In this work, we have introduced MD-MADDPG, a multi-agent reinforcement learning framework that uses a shared memory device as an intra-agent communication channel to improve coordination skills. The memory content contains a learned representation of the environment that is used to better inform the individual policies. The memory device is learnable end-to-end without particular constraints other than its size, and each agent develops the ability to modify and interpret it. We empirically demonstrated that this approach leads to better performance in small-scale (up to 6 agents in our experiments) cooperative tasks where coordination and synchronization are crucial to a successful completion of the task and where world visibility is very limited. Furthermore, we have visualised and analyzed the dynamics of the communication patterns that have emerged in several environments. This exploration has indicated that, as expected, the agents have learned different communication protocols depending upon the complexity of the task. In this study we have mostly focused on two-agent systems to keep the settings sufficiently simple to understand the role of the memory. Very competitive results have been obtained when more agents are used.

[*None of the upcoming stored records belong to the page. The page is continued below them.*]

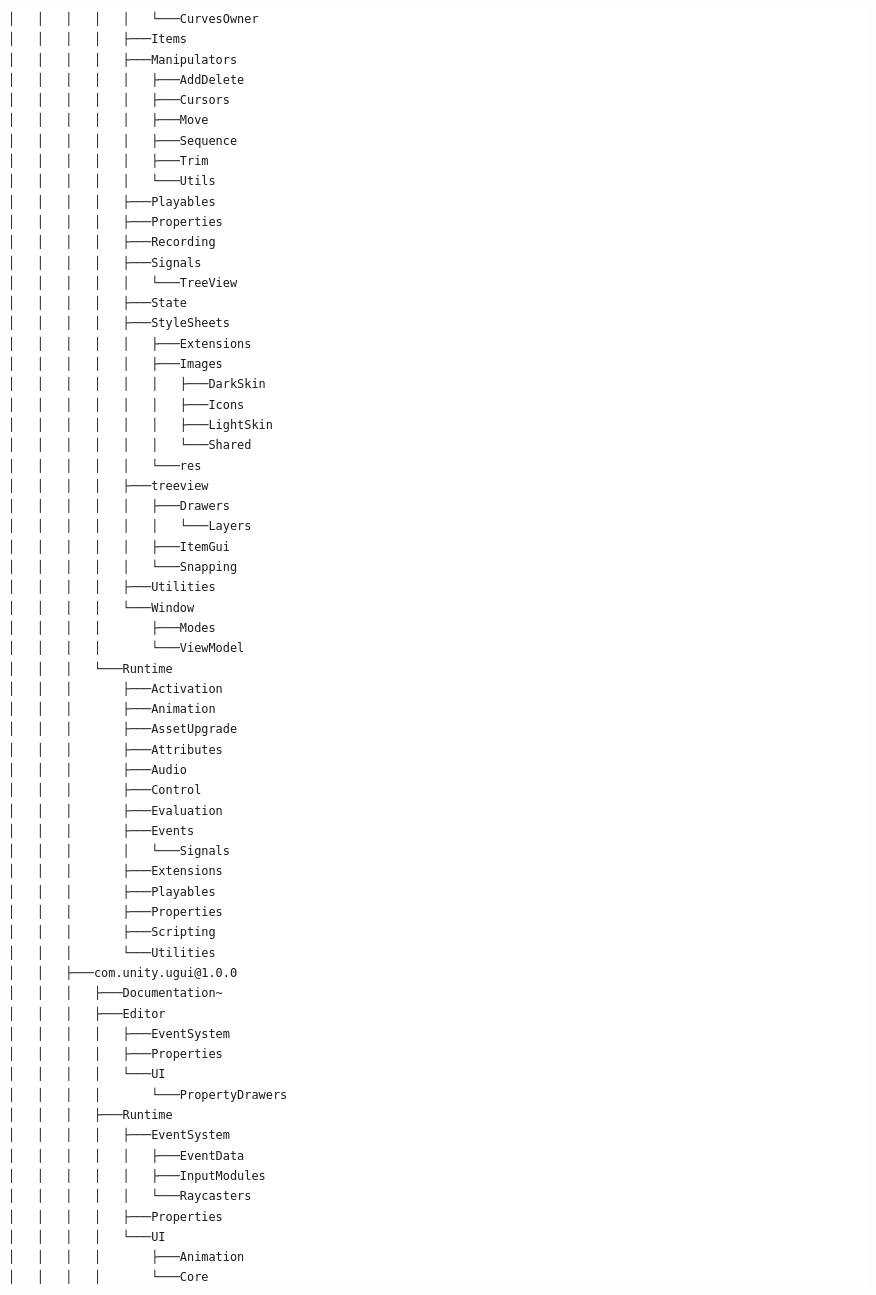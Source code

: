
   ```sh
  │   │   │   │   │   └───CurvesOwner
  │   │   │   │   ├───Items
  │   │   │   │   ├───Manipulators
  │   │   │   │   │   ├───AddDelete
  │   │   │   │   │   ├───Cursors
  │   │   │   │   │   ├───Move
  │   │   │   │   │   ├───Sequence
  │   │   │   │   │   ├───Trim
  │   │   │   │   │   └───Utils
  │   │   │   │   ├───Playables
  │   │   │   │   ├───Properties
  │   │   │   │   ├───Recording
  │   │   │   │   ├───Signals
  │   │   │   │   │   └───TreeView
  │   │   │   │   ├───State
  │   │   │   │   ├───StyleSheets
  │   │   │   │   │   ├───Extensions
  │   │   │   │   │   ├───Images
  │   │   │   │   │   │   ├───DarkSkin
  │   │   │   │   │   │   ├───Icons
  │   │   │   │   │   │   ├───LightSkin
  │   │   │   │   │   │   └───Shared
  │   │   │   │   │   └───res
  │   │   │   │   ├───treeview
  │   │   │   │   │   ├───Drawers
  │   │   │   │   │   │   └───Layers
  │   │   │   │   │   ├───ItemGui
  │   │   │   │   │   └───Snapping
  │   │   │   │   ├───Utilities
  │   │   │   │   └───Window
  │   │   │   │       ├───Modes
  │   │   │   │       └───ViewModel
  │   │   │   └───Runtime
  │   │   │       ├───Activation
  │   │   │       ├───Animation
  │   │   │       ├───AssetUpgrade
  │   │   │       ├───Attributes
  │   │   │       ├───Audio
  │   │   │       ├───Control
  │   │   │       ├───Evaluation
  │   │   │       ├───Events
  │   │   │       │   └───Signals
  │   │   │       ├───Extensions
  │   │   │       ├───Playables
  │   │   │       ├───Properties
  │   │   │       ├───Scripting
  │   │   │       └───Utilities
  │   │   ├───com.unity.ugui@1.0.0
  │   │   │   ├───Documentation~
  │   │   │   ├───Editor
  │   │   │   │   ├───EventSystem
  │   │   │   │   ├───Properties
  │   │   │   │   └───UI
  │   │   │   │       └───PropertyDrawers
  │   │   │   ├───Runtime
  │   │   │   │   ├───EventSystem
  │   │   │   │   │   ├───EventData
  │   │   │   │   │   ├───InputModules
  │   │   │   │   │   └───Raycasters
  │   │   │   │   ├───Properties
  │   │   │   │   └───UI
  │   │   │   │       ├───Animation
  │   │   │   │       └───Core
  ```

In future work, we plan on studying the role played by the sequential order in which the memory is updated, as the number of agents grows. A possible approach may consist of deploying agent selection mechanisms, possibly based on attention, so that only a relevant subset of agents can modify the memory at any given time, or impose master-slave architectures. A possible solution would be to have an agent acting as “scheduler”that controls the access to the memory, decides which information can be shared and provides scheduling for the writing accesses. Introducing such a scheduling agent would allow to keep the current framework unaltered, e.g. the sequential access to the memory would be retained. Although the scheduling agent would add an additional layer of complexity, this might reduce the number of memory access required in larger scale systems and improve the overall scalability. In future work, we will also apply MD-MADDPG on environments characterized by more structured and high-dimensional observations (e.g. pixel data) where collectively learning to represent the environment through a shared memory should be particularly beneficial.